I say this from a position profoundly critical of the security state, the huge amounts of government secrecy, the total surveillance programs we are all reading about, and so on. Among many other problems, the government assertions about these programs argue that the State’s perfect right to security inspection makes imperfect the citizen’s right to privacy. This especially comes out with regard to oversight, where we are repeatedly told that any revelation of methods and procedures compromises the security measures so entirely that it is impossible. I think that is a terrible misreading of history and law. What must be imperfect, so far as a balance is to be struck, is security, not privacy. Citizen privacy is a bedrock aspect of common law and in much of the thought of the US framers. We need to know—to know, not to believe—that our government only surveils citizens and even non-citizens in compliance with the law and constitution. We lived under this kind of regime for decades, with regard to the phone, mail, and wire communications, and we need to get back to it. But tilting toward privacy is not to deny the security functions of government altogether. Denying those functions seems to me a denial of a principle so fundamental that we must ask just how and why you do consider yourself to be a citizen and to be bound by the rule of law that constitutes democratic governance itself. Further, failing even to have this conversation suggests that cyberlibertarians tacitly subscribe to a notion of governance that is wildly out of step with what we understand as democracy.
Let’s face it: there is nothing hypothetical about these concerns.
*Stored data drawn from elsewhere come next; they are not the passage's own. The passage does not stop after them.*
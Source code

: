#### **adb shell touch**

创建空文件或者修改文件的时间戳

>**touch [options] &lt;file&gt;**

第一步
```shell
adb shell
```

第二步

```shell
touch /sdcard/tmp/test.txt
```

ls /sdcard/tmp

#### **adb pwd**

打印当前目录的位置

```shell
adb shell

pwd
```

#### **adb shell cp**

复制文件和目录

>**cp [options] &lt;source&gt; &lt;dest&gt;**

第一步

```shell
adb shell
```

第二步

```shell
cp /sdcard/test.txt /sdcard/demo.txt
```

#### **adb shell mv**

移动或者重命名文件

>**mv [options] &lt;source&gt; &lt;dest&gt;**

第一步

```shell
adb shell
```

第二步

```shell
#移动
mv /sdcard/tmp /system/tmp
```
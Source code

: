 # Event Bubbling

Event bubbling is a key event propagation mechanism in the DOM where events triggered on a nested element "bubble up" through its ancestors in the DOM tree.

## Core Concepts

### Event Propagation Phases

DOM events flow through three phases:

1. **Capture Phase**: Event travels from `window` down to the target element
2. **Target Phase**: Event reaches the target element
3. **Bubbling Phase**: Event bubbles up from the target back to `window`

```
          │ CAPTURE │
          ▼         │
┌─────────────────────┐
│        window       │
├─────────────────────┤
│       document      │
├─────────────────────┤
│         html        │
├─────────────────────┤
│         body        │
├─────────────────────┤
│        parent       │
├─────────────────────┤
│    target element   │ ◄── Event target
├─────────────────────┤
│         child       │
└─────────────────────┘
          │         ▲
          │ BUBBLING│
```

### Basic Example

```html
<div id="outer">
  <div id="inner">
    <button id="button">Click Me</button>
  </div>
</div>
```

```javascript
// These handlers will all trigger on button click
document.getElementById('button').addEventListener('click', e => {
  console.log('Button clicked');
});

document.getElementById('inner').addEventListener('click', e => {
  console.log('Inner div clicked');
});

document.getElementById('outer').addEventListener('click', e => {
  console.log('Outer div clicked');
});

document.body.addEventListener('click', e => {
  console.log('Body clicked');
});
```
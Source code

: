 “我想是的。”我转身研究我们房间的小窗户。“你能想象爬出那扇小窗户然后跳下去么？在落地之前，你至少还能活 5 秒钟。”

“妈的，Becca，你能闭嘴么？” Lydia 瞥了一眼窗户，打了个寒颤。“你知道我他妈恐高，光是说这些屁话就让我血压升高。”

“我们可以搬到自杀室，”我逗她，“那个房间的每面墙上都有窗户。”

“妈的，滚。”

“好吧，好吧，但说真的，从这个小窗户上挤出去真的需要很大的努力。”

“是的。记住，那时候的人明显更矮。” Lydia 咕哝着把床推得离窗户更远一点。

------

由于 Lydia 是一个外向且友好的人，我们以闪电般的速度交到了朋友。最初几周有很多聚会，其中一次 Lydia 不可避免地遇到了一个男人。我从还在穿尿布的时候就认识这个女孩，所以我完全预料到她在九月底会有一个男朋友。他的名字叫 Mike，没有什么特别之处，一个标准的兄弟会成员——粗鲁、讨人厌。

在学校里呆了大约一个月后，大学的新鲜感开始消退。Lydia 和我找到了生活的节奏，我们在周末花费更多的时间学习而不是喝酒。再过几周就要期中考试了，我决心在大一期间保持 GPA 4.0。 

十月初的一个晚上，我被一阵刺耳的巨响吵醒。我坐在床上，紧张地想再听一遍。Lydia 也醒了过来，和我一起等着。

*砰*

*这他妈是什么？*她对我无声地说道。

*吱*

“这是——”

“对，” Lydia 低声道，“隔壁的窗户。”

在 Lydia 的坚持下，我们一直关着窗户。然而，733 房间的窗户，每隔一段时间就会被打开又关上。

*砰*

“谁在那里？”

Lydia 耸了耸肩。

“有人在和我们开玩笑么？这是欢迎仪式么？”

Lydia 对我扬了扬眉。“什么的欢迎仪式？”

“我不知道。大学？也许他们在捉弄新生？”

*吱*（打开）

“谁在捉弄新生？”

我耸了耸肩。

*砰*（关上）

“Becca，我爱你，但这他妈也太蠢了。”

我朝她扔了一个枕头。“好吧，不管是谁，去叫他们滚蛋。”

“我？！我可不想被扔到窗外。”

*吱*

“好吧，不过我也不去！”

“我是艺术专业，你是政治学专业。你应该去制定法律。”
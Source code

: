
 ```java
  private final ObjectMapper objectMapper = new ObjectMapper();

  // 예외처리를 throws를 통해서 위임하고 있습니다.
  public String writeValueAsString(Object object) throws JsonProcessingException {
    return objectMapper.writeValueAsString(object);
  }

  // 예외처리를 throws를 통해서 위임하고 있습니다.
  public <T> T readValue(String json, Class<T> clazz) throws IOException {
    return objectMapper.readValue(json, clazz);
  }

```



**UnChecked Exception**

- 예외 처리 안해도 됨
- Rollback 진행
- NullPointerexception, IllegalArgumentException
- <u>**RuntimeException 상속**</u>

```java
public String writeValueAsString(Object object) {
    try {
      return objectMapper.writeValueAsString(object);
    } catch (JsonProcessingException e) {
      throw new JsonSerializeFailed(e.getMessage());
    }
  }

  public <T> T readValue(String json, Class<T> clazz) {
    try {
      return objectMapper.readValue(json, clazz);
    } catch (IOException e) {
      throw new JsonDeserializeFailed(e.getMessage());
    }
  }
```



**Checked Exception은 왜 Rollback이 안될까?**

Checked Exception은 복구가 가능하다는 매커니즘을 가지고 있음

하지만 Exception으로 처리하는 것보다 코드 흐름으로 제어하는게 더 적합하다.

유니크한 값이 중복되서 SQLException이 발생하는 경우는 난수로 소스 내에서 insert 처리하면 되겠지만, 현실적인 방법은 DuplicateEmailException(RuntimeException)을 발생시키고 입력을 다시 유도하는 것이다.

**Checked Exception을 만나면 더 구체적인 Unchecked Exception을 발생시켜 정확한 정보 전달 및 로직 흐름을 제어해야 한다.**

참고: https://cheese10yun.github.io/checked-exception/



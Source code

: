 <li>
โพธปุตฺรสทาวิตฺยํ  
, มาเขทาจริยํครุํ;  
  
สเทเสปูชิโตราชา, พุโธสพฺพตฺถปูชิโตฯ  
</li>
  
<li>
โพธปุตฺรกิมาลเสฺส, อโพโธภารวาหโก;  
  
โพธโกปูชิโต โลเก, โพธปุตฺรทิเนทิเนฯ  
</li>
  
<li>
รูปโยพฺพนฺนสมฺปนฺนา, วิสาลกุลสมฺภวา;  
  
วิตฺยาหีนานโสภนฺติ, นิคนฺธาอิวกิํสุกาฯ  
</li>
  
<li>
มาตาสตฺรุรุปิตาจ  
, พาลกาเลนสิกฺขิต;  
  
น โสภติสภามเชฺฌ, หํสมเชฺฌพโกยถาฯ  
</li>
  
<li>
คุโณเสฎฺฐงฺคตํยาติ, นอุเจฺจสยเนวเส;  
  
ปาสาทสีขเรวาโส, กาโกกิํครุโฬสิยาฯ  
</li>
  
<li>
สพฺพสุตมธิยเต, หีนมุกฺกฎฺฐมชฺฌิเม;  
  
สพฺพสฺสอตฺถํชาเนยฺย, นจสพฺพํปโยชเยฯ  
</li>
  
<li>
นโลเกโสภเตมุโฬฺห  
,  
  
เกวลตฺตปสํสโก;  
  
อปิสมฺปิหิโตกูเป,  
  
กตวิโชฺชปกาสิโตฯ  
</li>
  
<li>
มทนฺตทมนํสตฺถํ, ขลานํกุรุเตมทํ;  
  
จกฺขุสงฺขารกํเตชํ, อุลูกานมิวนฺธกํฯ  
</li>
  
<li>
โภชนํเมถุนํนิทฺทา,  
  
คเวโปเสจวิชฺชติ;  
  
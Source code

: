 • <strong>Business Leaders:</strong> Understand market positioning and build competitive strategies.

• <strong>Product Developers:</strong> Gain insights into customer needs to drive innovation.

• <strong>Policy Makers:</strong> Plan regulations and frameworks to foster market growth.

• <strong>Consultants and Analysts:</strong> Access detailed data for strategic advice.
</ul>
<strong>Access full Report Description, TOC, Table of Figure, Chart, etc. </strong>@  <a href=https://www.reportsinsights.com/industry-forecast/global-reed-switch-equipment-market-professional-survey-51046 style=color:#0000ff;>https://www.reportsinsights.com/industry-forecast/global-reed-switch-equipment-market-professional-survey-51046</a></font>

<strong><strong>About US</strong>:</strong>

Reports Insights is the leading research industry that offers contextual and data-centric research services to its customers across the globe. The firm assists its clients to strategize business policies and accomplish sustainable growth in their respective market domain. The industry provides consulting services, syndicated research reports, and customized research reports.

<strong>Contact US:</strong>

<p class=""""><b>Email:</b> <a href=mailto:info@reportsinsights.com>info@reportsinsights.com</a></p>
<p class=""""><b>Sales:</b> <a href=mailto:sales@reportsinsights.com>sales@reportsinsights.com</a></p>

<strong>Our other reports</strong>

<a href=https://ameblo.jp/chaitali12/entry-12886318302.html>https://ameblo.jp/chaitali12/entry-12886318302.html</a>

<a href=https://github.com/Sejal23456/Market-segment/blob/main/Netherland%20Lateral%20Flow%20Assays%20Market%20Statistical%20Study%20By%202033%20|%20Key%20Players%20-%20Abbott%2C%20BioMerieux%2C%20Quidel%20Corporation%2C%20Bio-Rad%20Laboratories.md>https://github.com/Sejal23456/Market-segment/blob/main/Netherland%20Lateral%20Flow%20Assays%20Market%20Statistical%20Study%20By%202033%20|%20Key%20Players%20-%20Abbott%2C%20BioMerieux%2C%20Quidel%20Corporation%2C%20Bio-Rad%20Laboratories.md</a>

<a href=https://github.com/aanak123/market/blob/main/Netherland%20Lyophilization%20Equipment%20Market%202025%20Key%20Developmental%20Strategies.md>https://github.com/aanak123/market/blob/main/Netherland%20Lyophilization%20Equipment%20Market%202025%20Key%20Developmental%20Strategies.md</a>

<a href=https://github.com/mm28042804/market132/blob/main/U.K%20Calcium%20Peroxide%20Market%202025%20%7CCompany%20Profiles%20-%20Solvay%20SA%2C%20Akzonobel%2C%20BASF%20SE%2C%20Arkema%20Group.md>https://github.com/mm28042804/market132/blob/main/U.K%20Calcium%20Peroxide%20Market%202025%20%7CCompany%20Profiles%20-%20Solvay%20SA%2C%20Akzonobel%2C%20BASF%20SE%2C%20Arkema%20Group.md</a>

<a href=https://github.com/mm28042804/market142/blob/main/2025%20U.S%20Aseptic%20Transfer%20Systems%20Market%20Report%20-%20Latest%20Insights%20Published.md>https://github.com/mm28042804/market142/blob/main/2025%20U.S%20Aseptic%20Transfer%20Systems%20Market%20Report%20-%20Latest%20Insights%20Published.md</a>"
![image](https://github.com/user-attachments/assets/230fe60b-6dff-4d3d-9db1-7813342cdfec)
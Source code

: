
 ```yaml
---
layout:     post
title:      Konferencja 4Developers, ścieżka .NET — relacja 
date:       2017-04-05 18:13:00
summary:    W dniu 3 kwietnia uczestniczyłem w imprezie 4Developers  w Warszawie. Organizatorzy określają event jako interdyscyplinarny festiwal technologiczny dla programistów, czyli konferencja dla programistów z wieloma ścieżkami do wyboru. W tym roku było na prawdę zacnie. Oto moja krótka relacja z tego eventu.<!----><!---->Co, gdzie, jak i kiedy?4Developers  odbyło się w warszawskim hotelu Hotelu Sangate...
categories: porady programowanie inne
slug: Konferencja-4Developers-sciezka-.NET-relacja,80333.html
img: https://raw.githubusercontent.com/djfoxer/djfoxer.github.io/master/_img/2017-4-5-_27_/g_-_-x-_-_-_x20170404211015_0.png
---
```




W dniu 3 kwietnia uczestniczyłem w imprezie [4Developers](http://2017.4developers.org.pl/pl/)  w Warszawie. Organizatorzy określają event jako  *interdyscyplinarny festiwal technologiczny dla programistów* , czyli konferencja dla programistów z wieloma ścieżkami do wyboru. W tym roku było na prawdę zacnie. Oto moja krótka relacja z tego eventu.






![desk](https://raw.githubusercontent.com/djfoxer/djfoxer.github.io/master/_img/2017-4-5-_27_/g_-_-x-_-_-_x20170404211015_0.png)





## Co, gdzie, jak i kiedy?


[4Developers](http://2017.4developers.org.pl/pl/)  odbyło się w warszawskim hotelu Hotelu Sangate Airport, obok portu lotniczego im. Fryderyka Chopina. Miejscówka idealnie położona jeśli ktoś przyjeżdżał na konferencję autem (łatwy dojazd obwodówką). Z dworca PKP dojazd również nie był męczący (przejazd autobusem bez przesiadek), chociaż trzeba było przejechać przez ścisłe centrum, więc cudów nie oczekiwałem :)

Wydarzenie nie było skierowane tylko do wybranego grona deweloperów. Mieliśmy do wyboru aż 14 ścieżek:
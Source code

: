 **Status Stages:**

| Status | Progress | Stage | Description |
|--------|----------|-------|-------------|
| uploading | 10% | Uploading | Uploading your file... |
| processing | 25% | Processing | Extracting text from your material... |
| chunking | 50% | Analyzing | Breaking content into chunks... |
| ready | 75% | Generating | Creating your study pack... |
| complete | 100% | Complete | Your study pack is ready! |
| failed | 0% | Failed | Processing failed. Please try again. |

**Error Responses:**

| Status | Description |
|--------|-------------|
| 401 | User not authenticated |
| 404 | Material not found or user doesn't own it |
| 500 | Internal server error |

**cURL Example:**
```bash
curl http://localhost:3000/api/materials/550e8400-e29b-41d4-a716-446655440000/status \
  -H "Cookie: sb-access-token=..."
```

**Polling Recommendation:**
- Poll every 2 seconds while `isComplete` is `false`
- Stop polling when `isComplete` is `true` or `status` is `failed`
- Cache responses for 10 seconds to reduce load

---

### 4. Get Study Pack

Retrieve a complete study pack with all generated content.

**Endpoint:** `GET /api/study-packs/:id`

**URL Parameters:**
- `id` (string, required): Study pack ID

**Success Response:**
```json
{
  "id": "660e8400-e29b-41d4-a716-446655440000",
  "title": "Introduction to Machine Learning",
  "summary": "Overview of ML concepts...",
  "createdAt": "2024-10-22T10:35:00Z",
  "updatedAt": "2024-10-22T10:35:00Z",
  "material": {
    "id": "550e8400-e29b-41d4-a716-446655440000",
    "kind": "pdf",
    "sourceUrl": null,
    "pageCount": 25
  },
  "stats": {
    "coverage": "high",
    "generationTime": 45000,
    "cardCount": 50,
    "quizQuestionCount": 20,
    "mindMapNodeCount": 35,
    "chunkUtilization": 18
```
While we read frequently about the uses of Tor in politically-repressive states, most of us know that the most visible use of Tor is the Silk Road, a Tor hidden service marketplace in which the major product is illegal drugs. We might argue about whether having this service makes the drug trade more or less safe, more or less widespread, increases or decreases drug addiction, etc. What we can’t argue about is that because drug use is largely seen as a victimless crime and is engaged in by huge numbers of people, it is especially visible. Even if you think it’s OK for drug dealers and users to conduct their business in such a way that it is impossible for law enforcement to monitor it with a legally-obtained search warrant, the visibility of the Silk Road suggests that Tor is used or could be used for other kinds of crime. We certainly have anecdotal reports that Tor and similar services are implicated in the spread of child pornography, and the Silk Road itself has been used for illegal weapons sales. End-to-end encryption is currently being used to hide criminal activity. Further such encryption will make hiding it even easier. Full encryption would make hiding it standard, and make law enforcement something between difficult and impossible. The basis on which that happens is the assertion by cyberlibertarians that they are not subject to the laws that constitute our society. We should be having a thick and robust discussion about these problems, not just presuming that it is fine to opt out of citizenship obligations if you have the technical means to do so. That this discussion is not taking place is itself an indication of the atrophied state of political discussion in our “information age.”